Fingerprint Storage

The most efficient way to store and interact with fingerprints is through the FingerprintDatabase class. This class wraps a matrix with sparse rows (scipy.sparse.csr_matrix), where each row is a fingerprint. This enables rapid I/O of the database while also minimizing the memory footprint. Accessing the underlying sparse representation with the FingerprintDatabase.array attribute is convenient for machine learning purposes, while the database class itself provides several useful functions.

Note

We strongly recommend upgrading to at least SciPy v1.0.0 when working with large fingerprint databases, as old versions are much slower and have several bugs for database loading.

Database I/O and Indexing

See the full FingerprintDatabase documentation for a description of basic database usage, attributes, and methods. Below, several additional use cases are documented.

Batch Database Operations

Due to the sparse representation of the underlying data structure, an un- folded database, a database with unfolded fingerprints does not use significantly more disk space than a database with folded fingerprints. However, it is usually necessary to fold fingerprints for machine learning tasks.
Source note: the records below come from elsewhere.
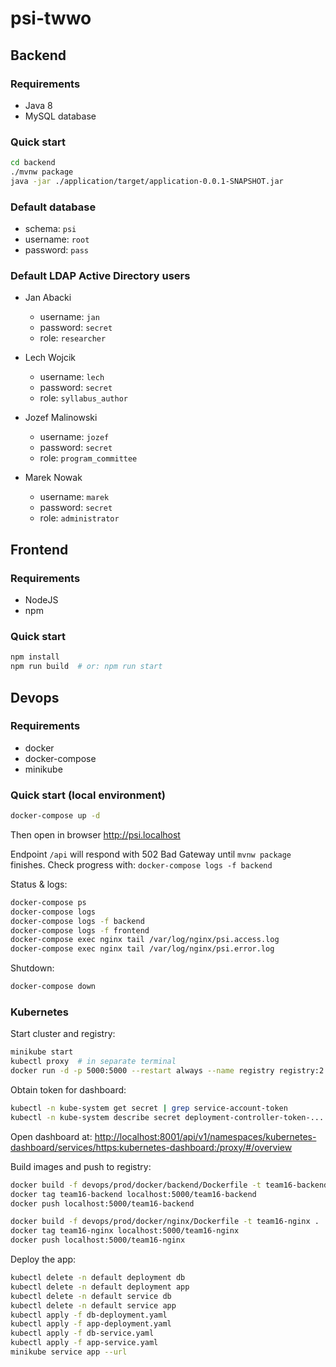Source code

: # psi-twwo

## Backend

### Requirements

* Java 8
* MySQL database

### Quick start

```bash
cd backend
./mvnw package
java -jar ./application/target/application-0.0.1-SNAPSHOT.jar
```

### Default database

* schema: `psi`
* username: `root`
* password: `pass`

### Default LDAP Active Directory users

* Jan Abacki
  * username: `jan`
  * password: `secret`
  * role: `researcher`

* Lech Wojcik
  * username: `lech`
  * password: `secret`
  * role: `syllabus_author`

* Jozef Malinowski
  * username: `jozef`
  * password: `secret`
  * role: `program_committee`

* Marek Nowak
  * username: `marek`
  * password: `secret`
  * role: `administrator`

## Frontend

### Requirements

* NodeJS
* npm

### Quick start

```bash
npm install
npm run build  # or: npm run start
```

## Devops

### Requirements

* docker
* docker-compose
* minikube

### Quick start (local environment)

```bash
docker-compose up -d
```

Then open in browser <http://psi.localhost>

Endpoint `/api` will respond with 502 Bad Gateway until `mvnw package` finishes.
Check progress with: `docker-compose logs -f backend`

Status & logs:

```bash
docker-compose ps
docker-compose logs
docker-compose logs -f backend
docker-compose logs -f frontend
docker-compose exec nginx tail /var/log/nginx/psi.access.log
docker-compose exec nginx tail /var/log/nginx/psi.error.log
```

Shutdown:

```bash
docker-compose down
```

### Kubernetes

Start cluster and registry:

```bash
minikube start
kubectl proxy  # in separate terminal
docker run -d -p 5000:5000 --restart always --name registry registry:2
```

Obtain token for dashboard:

```bash
kubectl -n kube-system get secret | grep service-account-token
kubectl -n kube-system describe secret deployment-controller-token-...
```

Open dashboard at:
<http://localhost:8001/api/v1/namespaces/kubernetes-dashboard/services/https:kubernetes-dashboard:/proxy/#/overview>

Build images and push to registry:

```bash
docker build -f devops/prod/docker/backend/Dockerfile -t team16-backend .
docker tag team16-backend localhost:5000/team16-backend
docker push localhost:5000/team16-backend

docker build -f devops/prod/docker/nginx/Dockerfile -t team16-nginx .
docker tag team16-nginx localhost:5000/team16-nginx
docker push localhost:5000/team16-nginx
```

Deploy the app:

```bash
kubectl delete -n default deployment db
kubectl delete -n default deployment app
kubectl delete -n default service db
kubectl delete -n default service app
kubectl apply -f db-deployment.yaml
kubectl apply -f app-deployment.yaml
kubectl apply -f db-service.yaml
kubectl apply -f app-service.yaml
minikube service app --url
```
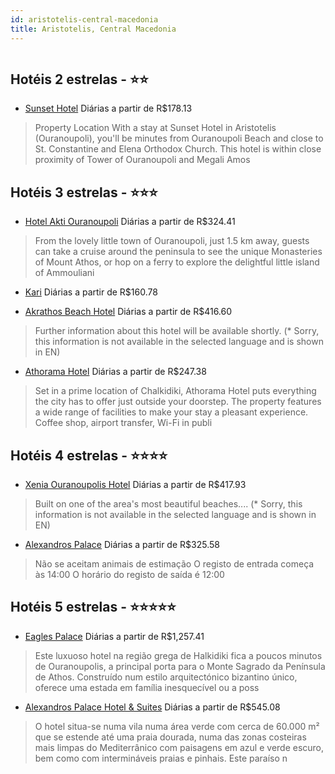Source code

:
 ```yaml
---
id: aristotelis-central-macedonia
title: Aristotelis, Central Macedonia
---
```


<center><img src="http://photos.hotelbeds.com/giata/10/107413/107413a_hb_a_006.jpg" alt="" /></center>


## Hotéis 2 estrelas - ⭐️⭐️

-    [Sunset Hotel](https://www.hurb.com/hoteis/aristotelis/sunset-hotel-JNP-JP878178?cmp=18055) Diárias a partir de R$178.13
   > Property Location With a stay at Sunset Hotel in Aristotelis (Ouranoupoli), you&apos;ll be minutes from Ouranoupoli Beach and close to St. Constantine and Elena Orthodox Church.  This hotel is within close proximity of Tower of Ouranoupoli and Megali Amos

## Hotéis 3 estrelas - ⭐️⭐️⭐️

-    [Hotel Akti Ouranoupoli](https://www.hurb.com/hoteis/aristotelis/hotel-akti-ouranoupoli-JNP-JP308129?cmp=18055) Diárias a partir de R$324.41
   > From the lovely little town of Ouranoupoli, just 1.5 km away, guests can take a cruise around the peninsula to see the unique Monasteries of Mount Athos, or hop on a ferry to explore the delightful little island of Ammouliani                              
-    [Kari](https://www.hurb.com/hoteis/aristotelis/kari-JNP-JP858854?cmp=18055) Diárias a partir de R$160.78
   > 
-    [Akrathos Beach Hotel](https://www.hurb.com/hoteis/aristotelis/akrathos-beach-hotel-JNP-JP025180?cmp=18055) Diárias a partir de R$416.60
   > Further information about this hotel will be available shortly. (* Sorry, this information is not available in the selected language and is shown in EN) 
-    [Athorama Hotel](https://www.hurb.com/hoteis/aristotelis/athorama-hotel-JNP-JP127028?cmp=18055) Diárias a partir de R$247.38
   > Set in a prime location of Chalkidiki, Athorama Hotel puts everything the city has to offer just outside your doorstep. The property features a wide range of facilities to make your stay a pleasant experience. Coffee shop, airport transfer, Wi-Fi in publi

## Hotéis 4 estrelas - ⭐️⭐️⭐️⭐️

-    [Xenia Ouranoupolis Hotel](https://www.hurb.com/hoteis/aristotelis/xenia-ouranoupolis-hotel-JNP-JP762340?cmp=18055) Diárias a partir de R$417.93
   > Built on one of the area&apos;s most beautiful beaches.... (* Sorry, this information is not available in the selected language and is shown in EN) 
-    [Alexandros Palace](https://www.hurb.com/hoteis/aristotelis/alexandros-palace-JNP-JP00428K?cmp=18055) Diárias a partir de R$325.58
   > Não se aceitam animais de estimação  O registo de entrada começa às 14:00  O horário do registo de saída é 12:00

## Hotéis 5 estrelas - ⭐️⭐️⭐️⭐️⭐️

-    [Eagles Palace](https://www.hurb.com/hoteis/aristotelis/eagles-palace-JNP-JP368107?cmp=18055) Diárias a partir de R$1,257.41
   > Este luxuoso hotel na região grega de Halkidiki fica a poucos minutos de Ouranoupolis, a principal porta para o Monte Sagrado da Península de Athos. Construído num estilo arquitectónico bizantino único, oferece uma estada em família inesquecível ou a poss
-    [Alexandros Palace Hotel & Suites](https://www.hurb.com/hoteis/aristotelis/alexandros-palace-hotel-suites-JNP-JP429097?cmp=18055) Diárias a partir de R$545.08
   > O hotel situa-se numa vila numa área verde com cerca de 60.000 m² que se estende até uma praia dourada, numa das zonas costeiras mais limpas do Mediterrânico com paisagens em azul e verde escuro, bem como com intermináveis praias e pinhais. Este paraíso n
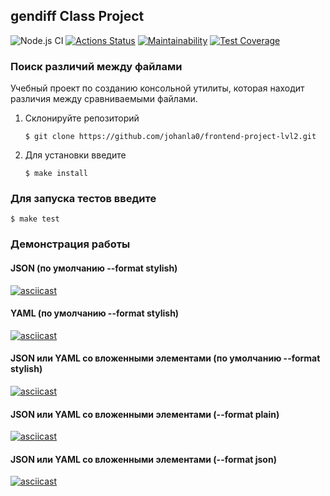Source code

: ## gendiff Class Project

![Node.js CI](https://github.com/johanla0/frontend-project-lvl2/workflows/Node.js%20CI/badge.svg)
[![Actions Status](https://github.com/johanla0/frontend-project-lvl2/workflows/hexlet-check/badge.svg)](https://github.com/johanla0/frontend-project-lvl2/actions)
[![Maintainability](https://api.codeclimate.com/v1/badges/08e7d1cbda0b5b3797ab/maintainability)](https://codeclimate.com/github/johanla0/frontend-project-lvl2/maintainability)
[![Test Coverage](https://api.codeclimate.com/v1/badges/08e7d1cbda0b5b3797ab/test_coverage)](https://codeclimate.com/github/johanla0/frontend-project-lvl2/test_coverage)

### Поиск различий между файлами

Учебный проект по созданию консольной утилиты, которая находит различия между сравниваемыми файлами.

1. Склонируйте репозиторий
   ```
   $ git clone https://github.com/johanla0/frontend-project-lvl2.git
   ```
2. Для установки введите
   ```
   $ make install
   ```

### Для запуска тестов введите

```
$ make test
```

### Демонстрация работы

#### JSON (по умолчанию --format stylish)

[![asciicast](https://asciinema.org/a/NsZbg2Od0MEvvMyHLiNsns1R6.svg)](https://asciinema.org/a/NsZbg2Od0MEvvMyHLiNsns1R6)

#### YAML (по умолчанию --format stylish)
[![asciicast](https://asciinema.org/a/z6oYYekhfEGkkU6IkKmr84ETO.svg)](https://asciinema.org/a/z6oYYekhfEGkkU6IkKmr84ETO)

#### JSON или YAML со вложенными элементами (по умолчанию --format stylish)

[![asciicast](https://asciinema.org/a/QJhwPabPPhga8khYyy9Tfxt0F.svg)](https://asciinema.org/a/QJhwPabPPhga8khYyy9Tfxt0F)

#### JSON или YAML со вложенными элементами (--format plain)

[![asciicast](https://asciinema.org/a/ILkk2J9Kf6jERDaQ2kdK8qkXg.svg)](https://asciinema.org/a/ILkk2J9Kf6jERDaQ2kdK8qkXg)

#### JSON или YAML со вложенными элементами (--format json)

[![asciicast](https://asciinema.org/a/3wnAMtnzUNaYijZVKYTn5ZRXP.svg)](https://asciinema.org/a/3wnAMtnzUNaYijZVKYTn5ZRXP)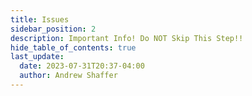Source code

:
 ```yaml
---
title: Issues
sidebar_position: 2
description: Important Info! Do NOT Skip This Step!!
hide_table_of_contents: true
last_update:
  date: 2023-07-31T20:37-04:00
  author: Andrew Shaffer
---
```

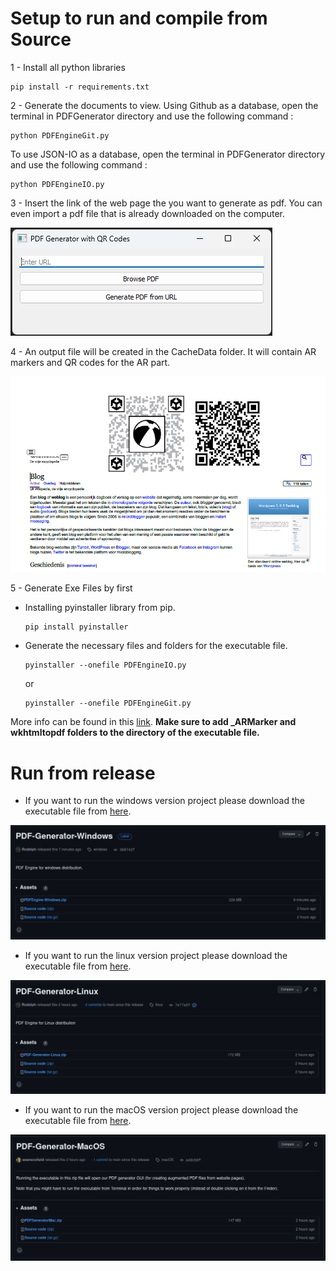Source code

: # Setup to run and compile from Source

1 - Install all python libraries

```
pip install -r requirements.txt
```
2 - Generate the documents to view. Using Github as a database, open the terminal in PDFGenerator directory and use the following command :
 
```
python PDFEngineGit.py
```

To use JSON-IO as a database, open the terminal in PDFGenerator directory and use the following command :
 
```
python PDFEngineIO.py
```

3 - Insert the link of the web page the you want to generate as pdf. You can even import a pdf file that is already downloaded on the computer.

![alt text](readme-img/image.png)

4 - An output file will be created in the CacheData folder. It will contain AR markers and QR codes for the AR part.

![alt text](readme-img/image-1.png)

5 - Generate Exe Files by first 

* Installing pyinstaller library from pip.
    ```
    pip install pyinstaller
    ```

* Generate the necessary files and folders for the executable file.
    ```
    pyinstaller --onefile PDFEngineIO.py
    ```
    or
    ```
    pyinstaller --onefile PDFEngineGit.py
    ```
More info can be found in this [link](https://www.datacamp.com/tutorial/two-simple-methods-to-convert-a-python-file-to-an-exe-file).
**Make sure to add _ARMarker and wkhtmltopdf folders to the directory of the executable file.**

# Run from release

- If you want to run the windows version project please download the executable file from [here](https://github.com/Rodelph/ARCHIVIST/releases/tag/windows).

![alt text](readme-img/windows-release.png)

- If you want to run the linux version project please download the executable file from [here](https://github.com/Rodelph/ARCHIVIST/releases/tag/linux).

![alt text](readme-img/linux-release.png)

- If you want to run the macOS version project please download the executable file from [here](https://github.com/Rodelph/ARCHIVIST/releases/tag/macOS).

![alt text](readme-img/macos-release.png)
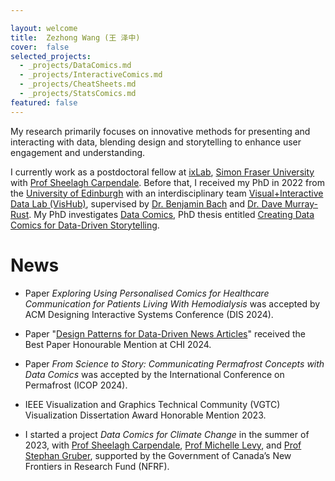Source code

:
 ```yaml
---

layout: welcome
title:  Zezhong Wang (王 泽中)
cover:  false
selected_projects:
  - _projects/DataComics.md
  - _projects/InteractiveComics.md
  - _projects/CheatSheets.md
  - _projects/StatsComics.md
featured: false
---
```



My research primarily focuses on innovative methods for presenting and interacting with data, blending design and storytelling to enhance user engagement and understanding.

I currently work as a postdoctoral fellow at [ixLab](https://ixlab.cs.sfu.ca/), [Simon Fraser University](https://www.sfu.ca/computing.html) with [Prof Sheelagh Carpendale](https://www.cs.sfu.ca/~sheelagh/). Before that, I received my PhD in 2022 from the [University of Edinburgh](https://www.ed.ac.uk/) with an interdisciplinary team [Visual+Interactive Data Lab (VisHub)](https://vishub.net/), supervised by [Dr. Benjamin Bach](https://visualinteractivedata.github.io/bach.html) and [Dr. Dave Murray-Rust](http://dave.murray-rust.org/). My PhD investigates [Data Comics](https://datacomics.github.io/), PhD thesis entitled [Creating Data Comics for Data-Driven Storytelling](https://era.ed.ac.uk/handle/1842/38793?show=full).

<!-- [Design Informatics](https://www.designinformatics.org/) -->
<!--projects-->

# News

* Paper _Exploring Using Personalised Comics for Healthcare Communication for Patients Living With Hemodialysis_ was accepted by ACM Designing Interactive Systems Conference (DIS 2024).

* Paper "[Design Patterns for Data-Driven News Articles](https://www.researchgate.net/profile/Zezhong-Wang-2/publication/378961283_Design_Patterns_for_Data-Driven_News_Articles/links/65f3058132321b2cff78da97/Design-Patterns-for-Data-Driven-News-Articles.pdf)" received the Best Paper Honourable Mention at CHI 2024.

* Paper _From Science to Story: Communicating Permafrost Concepts with Data Comics_
  was accepted by the International Conference on Permafrost (ICOP 2024).

* IEEE Visualization and Graphics Technical Community (VGTC) Visualization Dissertation Award Honorable Mention 2023.

* I started a project _Data Comics for Climate Change_ in the summer of 2023, with [Prof Sheelagh Carpendale](https://www.cs.sfu.ca/~sheelagh/), [Prof Michelle Levy](https://www.sfu.ca/english/people-dir/faculty/michelle-levy.html), and [Prof Stephan Gruber](https://carleton.ca/geography/people/gruberstephan/), supported by the Government of Canada’s New Frontiers in Research Fund (NFRF).





<!-- ---
layout: page
title: 
sitemap: false

--- -->
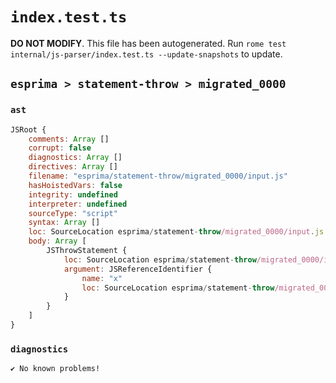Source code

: # `index.test.ts`

**DO NOT MODIFY**. This file has been autogenerated. Run `rome test internal/js-parser/index.test.ts --update-snapshots` to update.

## `esprima > statement-throw > migrated_0000`

### `ast`

```javascript
JSRoot {
	comments: Array []
	corrupt: false
	diagnostics: Array []
	directives: Array []
	filename: "esprima/statement-throw/migrated_0000/input.js"
	hasHoistedVars: false
	integrity: undefined
	interpreter: undefined
	sourceType: "script"
	syntax: Array []
	loc: SourceLocation esprima/statement-throw/migrated_0000/input.js 1:0-2:0
	body: Array [
		JSThrowStatement {
			loc: SourceLocation esprima/statement-throw/migrated_0000/input.js 1:0-1:8
			argument: JSReferenceIdentifier {
				name: "x"
				loc: SourceLocation esprima/statement-throw/migrated_0000/input.js 1:6-1:7 (x)
			}
		}
	]
}
```

### `diagnostics`

```
✔ No known problems!

```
The FingerprintDatabase does this very quickly.

>>> from e3fp.fingerprint.db import FingerprintDatabase
>>> from e3fp.fingerprint.fprint import Fingerprint
>>> import numpy as np
>>> db = FingerprintDatabase(fp_type=Fingerprint, name="TestDB")
>>> print(db)
FingerprintDatabase[name: TestDB, fp_type: Fingerprint, level: -1, bits: None, fp_num: 0]
>>> on_inds = [np.random.uniform(0, 2**32, size=30) for i in range(5)]
>>> fps = [Fingerprint(x, bits=2**32) for x in on_inds]
>>> db.add_fingerprints(fps)
>>> print(db)
FingerprintDatabase[name: TestDB, fp_type: Fingerprint, level: -1, bits: 4294967296, fp_num: 5]
>>> db.get_density()
6.984919309616089e-09
>>> fold_db = db.fold(1024)
>>> print(fold_db)
FingerprintDatabase[name: TestDB, fp_type: Fingerprint, level: -1, bits: 1024, fp_num: 5]
>>> fold_db.get_density()
0.0287109375

A database can be converted to a different fingerprint type:

>>> from e3fp.fingerprint.fprint import CountFingerprint
>>> count_db = db.as_type(CountFingerprint)
>>> print(count_db)
FingerprintDatabase[name: TestDB, fp_type: CountFingerprint, level: -1, bits: 4294967296, fp_num: 5]
>>> count_db[0]
CountFingerprint(counts={2977004690: 1, ..., 3041471738: 1}, level=-1, bits=4294967296, name=None)

The e3fp.fingerprint.db.concat() method allows efficient joining of multiple databases.

>>> from e3fp.fingerprint.db import concat
>>> dbs = []
>>> for i in range(10):
...     db = FingerprintDatabase(fp_type=Fingerprint)
...     on_inds = [np.random.uniform(0, 1024, size=30) for j in range(5)]
...     fps = [Fingerprint(x, bits=2**32, name="Mol{}".format(i)) for x in on_inds]
...     db.add_fingerprints(fps)
...     dbs.append(db)
>>> dbs[0][0]
Fingerprint(indices=array([94, 97, ..., 988, 994]), level=-1, bits=4294967296, name=Mol0)
>>> print(dbs[0])
FingerprintDatabase[name: None, fp_type: Fingerprint, level: -1, bits: 4294967296, fp_num: 5]
>>> merge_db = concat(dbs)
>>> print(merge_db)
FingerprintDatabase[name: None, fp_type: Fingerprint, level: -1, bits: 4294967296, fp_num: 50]

Database Comparison

Two databases may be compared using various metrics in e3fp.fingerprint.metrics. Additionally, all fingerprints in a database may be compared to each other simply by only providing a single database. See Fingerprint Comparison for more details.

Performing Machine Learning on the Database

The underlying sparse matrix may be passed directly to machine learning tools in any package that is compatible with SciPy sparse matrices, such as scikit-learn.

>>> from sklearn.naive_bayes import BernoulliNB
>>> clf = BernoulliNB()
>>> clf.fit(db.array, ypred)  
BernoulliNB(alpha=1.0, binarize=0.0, class_prior=None, fit_prior=True)
>>> clf.predict(db2.array)   
...